Only a month after the WannaCry attacks, an even more dangerous piece of malware emerged: NotPetya. Like WannaCry, NotPetya was ransomware which encrypted all the data on infected computers. The two attacks also used the same Windows exploit, meaning that only those organisations which had failed to take precautions against WannaCry by updating their systems were vulnerable to this new attack. The distinctive aspect of NotPetya is just how destructive it was. The so-called encryption that NotPetya performs on an infected machine’s hard drive so badly mangles the data that it is permanently unrecoverable, even if the victim chooses to pay the ransom.

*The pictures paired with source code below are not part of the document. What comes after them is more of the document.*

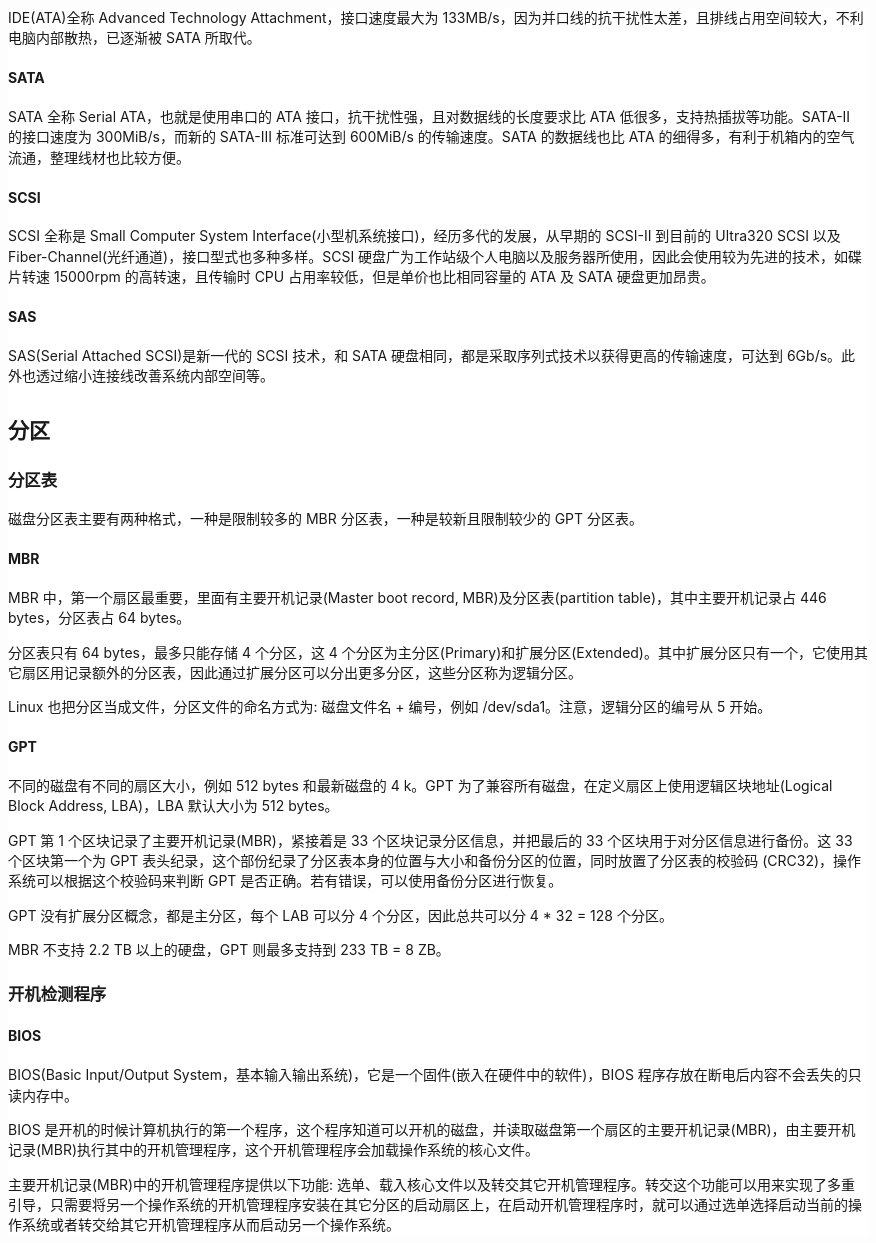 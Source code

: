 IDE(ATA)全称 Advanced Technology Attachment，接口速度最大为 133MB/s，因为并口线的抗干扰性太差，且排线占用空间较大，不利电脑内部散热，已逐渐被 SATA 所取代。

#### SATA

SATA 全称 Serial ATA，也就是使用串口的 ATA 接口，抗干扰性强，且对数据线的长度要求比 ATA 低很多，支持热插拔等功能。SATA-II 的接口速度为 300MiB/s，而新的 SATA-III 标准可达到 600MiB/s 的传输速度。SATA 的数据线也比 ATA 的细得多，有利于机箱内的空气流通，整理线材也比较方便。

#### SCSI

SCSI 全称是 Small Computer System Interface(小型机系统接口)，经历多代的发展，从早期的 SCSI-II 到目前的 Ultra320 SCSI 以及 Fiber-Channel(光纤通道)，接口型式也多种多样。SCSI 硬盘广为工作站级个人电脑以及服务器所使用，因此会使用较为先进的技术，如碟片转速 15000rpm 的高转速，且传输时 CPU 占用率较低，但是单价也比相同容量的 ATA 及 SATA 硬盘更加昂贵。

#### SAS

SAS(Serial Attached SCSI)是新一代的 SCSI 技术，和 SATA 硬盘相同，都是采取序列式技术以获得更高的传输速度，可达到 6Gb/s。此外也透过缩小连接线改善系统内部空间等。

## 分区

### 分区表

磁盘分区表主要有两种格式，一种是限制较多的 MBR 分区表，一种是较新且限制较少的 GPT 分区表。

#### MBR

MBR 中，第一个扇区最重要，里面有主要开机记录(Master boot record, MBR)及分区表(partition table)，其中主要开机记录占 446 bytes，分区表占 64 bytes。

分区表只有 64 bytes，最多只能存储 4 个分区，这 4 个分区为主分区(Primary)和扩展分区(Extended)。其中扩展分区只有一个，它使用其它扇区用记录额外的分区表，因此通过扩展分区可以分出更多分区，这些分区称为逻辑分区。

Linux 也把分区当成文件，分区文件的命名方式为: 磁盘文件名 + 编号，例如 /dev/sda1。注意，逻辑分区的编号从 5 开始。

#### GPT

不同的磁盘有不同的扇区大小，例如 512 bytes 和最新磁盘的 4 k。GPT 为了兼容所有磁盘，在定义扇区上使用逻辑区块地址(Logical Block Address, LBA)，LBA 默认大小为 512 bytes。

GPT 第 1 个区块记录了主要开机记录(MBR)，紧接着是 33 个区块记录分区信息，并把最后的 33 个区块用于对分区信息进行备份。这 33 个区块第一个为 GPT 表头纪录，这个部份纪录了分区表本身的位置与大小和备份分区的位置，同时放置了分区表的校验码 (CRC32)，操作系统可以根据这个校验码来判断 GPT 是否正确。若有错误，可以使用备份分区进行恢复。

GPT 没有扩展分区概念，都是主分区，每个 LAB 可以分 4 个分区，因此总共可以分 4 * 32 = 128 个分区。

MBR 不支持 2.2 TB 以上的硬盘，GPT 则最多支持到 233 TB = 8 ZB。

### 开机检测程序

#### BIOS

BIOS(Basic Input/Output System，基本输入输出系统)，它是一个固件(嵌入在硬件中的软件)，BIOS 程序存放在断电后内容不会丢失的只读内存中。

BIOS 是开机的时候计算机执行的第一个程序，这个程序知道可以开机的磁盘，并读取磁盘第一个扇区的主要开机记录(MBR)，由主要开机记录(MBR)执行其中的开机管理程序，这个开机管理程序会加载操作系统的核心文件。

主要开机记录(MBR)中的开机管理程序提供以下功能: 选单、载入核心文件以及转交其它开机管理程序。转交这个功能可以用来实现了多重引导，只需要将另一个操作系统的开机管理程序安装在其它分区的启动扇区上，在启动开机管理程序时，就可以通过选单选择启动当前的操作系统或者转交给其它开机管理程序从而启动另一个操作系统。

The attack was centred on the Ukraine, spreading across the world through the M.E.Doc accounting package which most organisations with operations in Ukraine use for their local accounting. It is through this third-party software that Maersk’s system was infected. This reveals another important lesson of the attacks, and one to which logistics companies in particular need to pay attention: you are only as secure as your trusted third-parties. When you rely on an external company or piece of software, you generally provide them with privileged access to your IT system. If the third-party’s system is infected, there is a good chance your company’s will be too. Many companies do not possess a full picture of their third-party dependencies, and as such are unaware of the many possible backdoors through their cybersecurity systems.
The final lesson of NotPetya is a simple one: prepare for the worst. Cyberattacks are a constant feature of the modern digital landscape, and companies can no longer hope that they will be lucky enough not to fall victim. This is the takeaway of Maersk CEO Soren Skou, who says that while nobody can prevent an attack like that occurring again, his priority is to prepare his company to be able to “isolate an attack quicker and restore systems quicker.”